TASK TO CARRY OUT => Note each line of the entries that includes "Yahweh". Then copy those lines.

RECORDS FOR THIS EXERCISE =>
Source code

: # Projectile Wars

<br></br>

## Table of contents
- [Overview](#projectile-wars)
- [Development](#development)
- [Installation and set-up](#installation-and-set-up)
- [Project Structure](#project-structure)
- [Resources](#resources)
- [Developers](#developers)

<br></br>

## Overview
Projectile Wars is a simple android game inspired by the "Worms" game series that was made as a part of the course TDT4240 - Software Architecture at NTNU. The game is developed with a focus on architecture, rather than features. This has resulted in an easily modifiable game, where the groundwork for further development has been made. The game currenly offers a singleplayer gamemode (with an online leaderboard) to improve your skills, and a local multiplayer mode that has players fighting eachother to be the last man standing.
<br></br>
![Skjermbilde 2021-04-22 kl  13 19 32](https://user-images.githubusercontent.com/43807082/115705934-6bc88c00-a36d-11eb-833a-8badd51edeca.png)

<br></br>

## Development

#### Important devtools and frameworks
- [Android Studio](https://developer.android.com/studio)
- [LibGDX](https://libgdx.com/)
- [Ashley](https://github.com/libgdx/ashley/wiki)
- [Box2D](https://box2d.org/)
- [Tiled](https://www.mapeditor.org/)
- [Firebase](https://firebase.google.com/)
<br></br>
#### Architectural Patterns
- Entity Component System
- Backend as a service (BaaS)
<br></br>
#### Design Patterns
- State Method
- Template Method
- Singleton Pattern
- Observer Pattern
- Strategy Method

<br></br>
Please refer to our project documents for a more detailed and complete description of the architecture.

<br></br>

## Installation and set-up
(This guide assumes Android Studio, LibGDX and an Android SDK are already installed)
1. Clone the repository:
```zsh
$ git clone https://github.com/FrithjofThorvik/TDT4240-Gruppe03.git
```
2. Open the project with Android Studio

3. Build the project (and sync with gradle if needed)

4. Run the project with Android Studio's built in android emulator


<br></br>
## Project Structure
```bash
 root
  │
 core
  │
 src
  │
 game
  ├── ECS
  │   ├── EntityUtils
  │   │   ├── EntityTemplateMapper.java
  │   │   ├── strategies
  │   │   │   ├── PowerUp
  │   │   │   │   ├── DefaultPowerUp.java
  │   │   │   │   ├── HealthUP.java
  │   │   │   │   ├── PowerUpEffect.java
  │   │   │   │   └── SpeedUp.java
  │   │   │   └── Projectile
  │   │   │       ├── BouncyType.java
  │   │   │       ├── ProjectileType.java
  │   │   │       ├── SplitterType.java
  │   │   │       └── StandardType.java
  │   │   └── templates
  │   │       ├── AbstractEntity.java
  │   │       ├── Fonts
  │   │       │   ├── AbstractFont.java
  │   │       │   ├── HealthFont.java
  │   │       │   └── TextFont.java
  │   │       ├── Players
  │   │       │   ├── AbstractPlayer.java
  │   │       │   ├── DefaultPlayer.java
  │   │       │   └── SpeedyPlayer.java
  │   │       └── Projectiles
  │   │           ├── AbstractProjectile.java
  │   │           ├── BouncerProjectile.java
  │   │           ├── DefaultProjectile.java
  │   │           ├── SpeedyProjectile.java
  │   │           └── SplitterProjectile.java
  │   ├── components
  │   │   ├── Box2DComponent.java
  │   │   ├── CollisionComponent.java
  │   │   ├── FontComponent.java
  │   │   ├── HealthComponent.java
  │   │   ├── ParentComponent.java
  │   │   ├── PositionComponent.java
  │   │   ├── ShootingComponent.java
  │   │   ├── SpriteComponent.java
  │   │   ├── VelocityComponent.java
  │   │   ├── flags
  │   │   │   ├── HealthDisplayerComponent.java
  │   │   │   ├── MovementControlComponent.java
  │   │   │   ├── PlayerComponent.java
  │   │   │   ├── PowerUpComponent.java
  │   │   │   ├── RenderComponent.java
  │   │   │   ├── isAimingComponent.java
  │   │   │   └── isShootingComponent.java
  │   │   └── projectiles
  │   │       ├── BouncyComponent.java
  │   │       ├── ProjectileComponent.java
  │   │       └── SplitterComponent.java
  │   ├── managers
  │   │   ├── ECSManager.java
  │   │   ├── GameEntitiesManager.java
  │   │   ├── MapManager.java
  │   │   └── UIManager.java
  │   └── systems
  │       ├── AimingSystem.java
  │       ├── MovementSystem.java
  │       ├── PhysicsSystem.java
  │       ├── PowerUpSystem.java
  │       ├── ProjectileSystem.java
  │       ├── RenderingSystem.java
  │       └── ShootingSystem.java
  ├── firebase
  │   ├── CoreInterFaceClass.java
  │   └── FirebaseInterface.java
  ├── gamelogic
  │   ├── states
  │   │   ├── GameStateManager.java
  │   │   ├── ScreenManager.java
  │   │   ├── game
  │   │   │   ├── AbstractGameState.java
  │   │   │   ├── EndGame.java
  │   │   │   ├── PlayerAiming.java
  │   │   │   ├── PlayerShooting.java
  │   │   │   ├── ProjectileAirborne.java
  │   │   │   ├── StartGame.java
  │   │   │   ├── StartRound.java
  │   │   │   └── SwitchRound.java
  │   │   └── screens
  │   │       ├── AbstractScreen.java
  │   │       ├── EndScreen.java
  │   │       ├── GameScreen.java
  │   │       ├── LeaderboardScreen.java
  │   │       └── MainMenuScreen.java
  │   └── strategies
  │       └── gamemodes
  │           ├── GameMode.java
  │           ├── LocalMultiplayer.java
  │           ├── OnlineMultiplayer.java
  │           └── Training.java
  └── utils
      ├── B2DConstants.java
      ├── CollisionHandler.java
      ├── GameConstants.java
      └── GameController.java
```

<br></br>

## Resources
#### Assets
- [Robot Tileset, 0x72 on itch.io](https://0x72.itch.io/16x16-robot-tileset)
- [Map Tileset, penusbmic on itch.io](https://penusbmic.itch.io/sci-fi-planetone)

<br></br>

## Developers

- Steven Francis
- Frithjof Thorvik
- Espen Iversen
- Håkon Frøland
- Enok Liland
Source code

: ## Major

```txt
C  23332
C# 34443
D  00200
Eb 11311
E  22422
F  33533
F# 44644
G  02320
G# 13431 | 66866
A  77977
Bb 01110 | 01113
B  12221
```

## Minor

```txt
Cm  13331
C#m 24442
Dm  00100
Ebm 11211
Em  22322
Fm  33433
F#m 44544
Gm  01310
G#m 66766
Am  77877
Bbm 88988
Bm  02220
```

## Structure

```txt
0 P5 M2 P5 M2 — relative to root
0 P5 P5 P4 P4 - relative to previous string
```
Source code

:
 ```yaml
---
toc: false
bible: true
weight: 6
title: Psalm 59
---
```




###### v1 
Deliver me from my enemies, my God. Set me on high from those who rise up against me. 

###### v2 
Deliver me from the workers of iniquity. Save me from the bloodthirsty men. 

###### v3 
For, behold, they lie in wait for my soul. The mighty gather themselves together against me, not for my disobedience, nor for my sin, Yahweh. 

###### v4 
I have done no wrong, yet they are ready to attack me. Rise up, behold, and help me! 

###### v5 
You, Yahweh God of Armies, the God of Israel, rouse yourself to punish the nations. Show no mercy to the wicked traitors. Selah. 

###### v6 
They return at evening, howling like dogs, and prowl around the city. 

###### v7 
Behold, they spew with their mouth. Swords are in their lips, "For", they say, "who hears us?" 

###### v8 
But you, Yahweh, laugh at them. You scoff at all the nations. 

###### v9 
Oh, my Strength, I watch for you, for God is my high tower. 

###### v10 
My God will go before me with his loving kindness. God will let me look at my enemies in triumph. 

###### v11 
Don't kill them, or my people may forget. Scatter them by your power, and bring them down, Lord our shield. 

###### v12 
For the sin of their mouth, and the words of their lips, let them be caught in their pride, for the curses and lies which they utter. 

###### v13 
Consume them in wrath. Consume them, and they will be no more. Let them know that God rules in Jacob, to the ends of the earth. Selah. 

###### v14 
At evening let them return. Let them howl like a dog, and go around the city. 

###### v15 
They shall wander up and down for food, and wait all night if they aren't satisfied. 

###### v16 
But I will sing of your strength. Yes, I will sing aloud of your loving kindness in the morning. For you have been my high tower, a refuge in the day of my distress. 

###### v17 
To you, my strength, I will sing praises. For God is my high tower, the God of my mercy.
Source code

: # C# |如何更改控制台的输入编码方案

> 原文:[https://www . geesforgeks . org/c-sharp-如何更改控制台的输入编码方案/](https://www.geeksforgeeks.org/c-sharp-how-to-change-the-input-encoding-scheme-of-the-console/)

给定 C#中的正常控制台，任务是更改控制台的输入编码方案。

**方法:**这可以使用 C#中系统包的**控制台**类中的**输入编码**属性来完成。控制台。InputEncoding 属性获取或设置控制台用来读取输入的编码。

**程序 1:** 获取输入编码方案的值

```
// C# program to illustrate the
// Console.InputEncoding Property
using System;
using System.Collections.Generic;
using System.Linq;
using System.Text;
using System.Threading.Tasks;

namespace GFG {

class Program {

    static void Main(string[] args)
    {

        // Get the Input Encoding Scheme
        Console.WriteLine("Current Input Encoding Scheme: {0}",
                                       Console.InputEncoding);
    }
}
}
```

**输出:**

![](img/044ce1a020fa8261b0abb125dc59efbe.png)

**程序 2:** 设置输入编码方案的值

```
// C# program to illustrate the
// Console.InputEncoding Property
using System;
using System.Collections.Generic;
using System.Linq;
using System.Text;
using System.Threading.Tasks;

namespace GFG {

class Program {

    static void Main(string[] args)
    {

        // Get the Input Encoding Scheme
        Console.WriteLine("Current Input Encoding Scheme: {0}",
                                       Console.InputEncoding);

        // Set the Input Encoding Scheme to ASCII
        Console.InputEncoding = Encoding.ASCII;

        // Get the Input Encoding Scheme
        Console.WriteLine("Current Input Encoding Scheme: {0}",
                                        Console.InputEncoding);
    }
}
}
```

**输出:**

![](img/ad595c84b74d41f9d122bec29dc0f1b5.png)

WRITTEN RESPONSE =>
For, behold, they lie in wait for my soul. The mighty gather themselves together against me, not for my disobedience, nor for my sin, Yahweh. 
You, Yahweh God of Armies, the God of Israel, rouse yourself to punish the nations. Show no mercy to the wicked traitors. Selah. 
But you, Yahweh, laugh at them. You scoff at all the nations. 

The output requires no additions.